A fraud account will have transactions that are fraud and non-fraud. To ensure we dont have any uncertainty with a transaction being non-fraud or not in a fraud account, we remove the records that have non-fraud transaction from fraud accounts.

In [None]:
df_test = filterNFTrxfromFAccn(df_test)

In [None]:
df_test = matureProf_n_months(df_test, 'transactionDateTime', ['pan','transactionDateTime'], n_months=2)

In [None]:
print("\033[1mNNet\033[0m")
dataset_count(df_test, df_isTrain=False)

### Threshold Score Value
We're working with metrics that vary based on a threshold score.

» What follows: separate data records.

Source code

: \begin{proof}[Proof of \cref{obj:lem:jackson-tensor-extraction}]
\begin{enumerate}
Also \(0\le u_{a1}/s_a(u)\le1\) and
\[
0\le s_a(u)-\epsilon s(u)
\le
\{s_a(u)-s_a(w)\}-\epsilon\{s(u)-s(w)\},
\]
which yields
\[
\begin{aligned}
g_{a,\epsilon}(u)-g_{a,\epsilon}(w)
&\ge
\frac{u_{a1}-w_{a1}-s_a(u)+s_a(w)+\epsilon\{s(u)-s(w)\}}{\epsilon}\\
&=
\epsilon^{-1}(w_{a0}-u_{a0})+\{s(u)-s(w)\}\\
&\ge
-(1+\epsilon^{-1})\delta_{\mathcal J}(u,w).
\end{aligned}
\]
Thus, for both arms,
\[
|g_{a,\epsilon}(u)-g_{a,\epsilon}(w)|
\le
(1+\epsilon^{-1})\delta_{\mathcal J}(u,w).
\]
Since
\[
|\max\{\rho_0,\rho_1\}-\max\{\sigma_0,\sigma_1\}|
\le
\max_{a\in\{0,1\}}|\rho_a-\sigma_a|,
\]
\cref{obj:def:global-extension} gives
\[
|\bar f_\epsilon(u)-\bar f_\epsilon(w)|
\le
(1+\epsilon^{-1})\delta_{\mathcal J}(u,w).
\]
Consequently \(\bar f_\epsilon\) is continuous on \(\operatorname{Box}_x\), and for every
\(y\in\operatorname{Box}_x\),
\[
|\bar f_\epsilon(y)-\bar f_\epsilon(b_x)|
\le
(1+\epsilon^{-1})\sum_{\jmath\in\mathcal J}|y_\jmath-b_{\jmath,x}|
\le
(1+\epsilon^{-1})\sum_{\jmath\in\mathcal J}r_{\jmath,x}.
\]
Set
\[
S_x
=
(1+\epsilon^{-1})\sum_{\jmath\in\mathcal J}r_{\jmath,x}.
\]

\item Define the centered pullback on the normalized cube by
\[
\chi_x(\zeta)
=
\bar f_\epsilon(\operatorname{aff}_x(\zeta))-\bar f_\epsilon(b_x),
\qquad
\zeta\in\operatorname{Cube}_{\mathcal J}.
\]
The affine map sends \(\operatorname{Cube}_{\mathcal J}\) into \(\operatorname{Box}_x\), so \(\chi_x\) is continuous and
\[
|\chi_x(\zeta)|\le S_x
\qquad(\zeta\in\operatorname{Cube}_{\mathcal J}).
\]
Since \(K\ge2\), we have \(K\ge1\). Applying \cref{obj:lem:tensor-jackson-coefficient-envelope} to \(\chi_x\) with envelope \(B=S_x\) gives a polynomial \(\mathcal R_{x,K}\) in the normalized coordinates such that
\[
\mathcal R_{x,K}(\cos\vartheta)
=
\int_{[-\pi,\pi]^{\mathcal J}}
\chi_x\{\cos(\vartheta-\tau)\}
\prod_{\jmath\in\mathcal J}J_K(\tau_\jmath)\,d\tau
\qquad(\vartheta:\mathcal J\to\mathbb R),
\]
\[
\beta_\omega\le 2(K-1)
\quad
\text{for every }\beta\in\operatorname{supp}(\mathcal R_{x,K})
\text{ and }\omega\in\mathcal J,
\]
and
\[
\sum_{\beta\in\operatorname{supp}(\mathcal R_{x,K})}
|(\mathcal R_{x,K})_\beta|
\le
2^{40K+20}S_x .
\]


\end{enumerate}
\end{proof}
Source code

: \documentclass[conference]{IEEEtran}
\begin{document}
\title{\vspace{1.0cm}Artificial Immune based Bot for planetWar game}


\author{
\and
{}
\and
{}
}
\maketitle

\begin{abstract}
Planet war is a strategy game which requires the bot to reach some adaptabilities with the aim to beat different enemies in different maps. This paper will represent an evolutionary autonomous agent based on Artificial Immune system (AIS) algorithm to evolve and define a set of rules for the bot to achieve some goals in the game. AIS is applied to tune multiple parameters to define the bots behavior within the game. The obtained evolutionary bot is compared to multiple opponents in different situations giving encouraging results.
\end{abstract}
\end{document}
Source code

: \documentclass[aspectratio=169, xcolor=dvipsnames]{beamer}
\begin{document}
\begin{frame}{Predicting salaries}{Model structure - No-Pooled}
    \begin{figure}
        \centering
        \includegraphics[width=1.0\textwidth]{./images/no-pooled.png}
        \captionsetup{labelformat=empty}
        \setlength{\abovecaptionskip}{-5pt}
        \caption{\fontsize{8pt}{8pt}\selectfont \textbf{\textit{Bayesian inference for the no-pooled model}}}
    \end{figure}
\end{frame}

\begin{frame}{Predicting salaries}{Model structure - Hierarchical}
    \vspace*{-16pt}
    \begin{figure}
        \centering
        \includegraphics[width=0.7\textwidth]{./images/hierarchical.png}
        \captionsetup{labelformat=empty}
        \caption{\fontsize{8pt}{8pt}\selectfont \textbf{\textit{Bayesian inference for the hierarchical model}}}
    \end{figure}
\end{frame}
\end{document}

Our goal is to calculate these values for a specific range of threshold scores, which will then be used to generate the ROC plot. This can help reduce False Positives (FP) by adjusting final outputs to the desired Threshold Score where any transaction scoring at or above the threshold would be considered a fraud transaction.

In [None]:
# Getting a range of threshold scores
threshold_list = list(range(0,980, 5))
threshold_list.extend(range(980, 1000, 1))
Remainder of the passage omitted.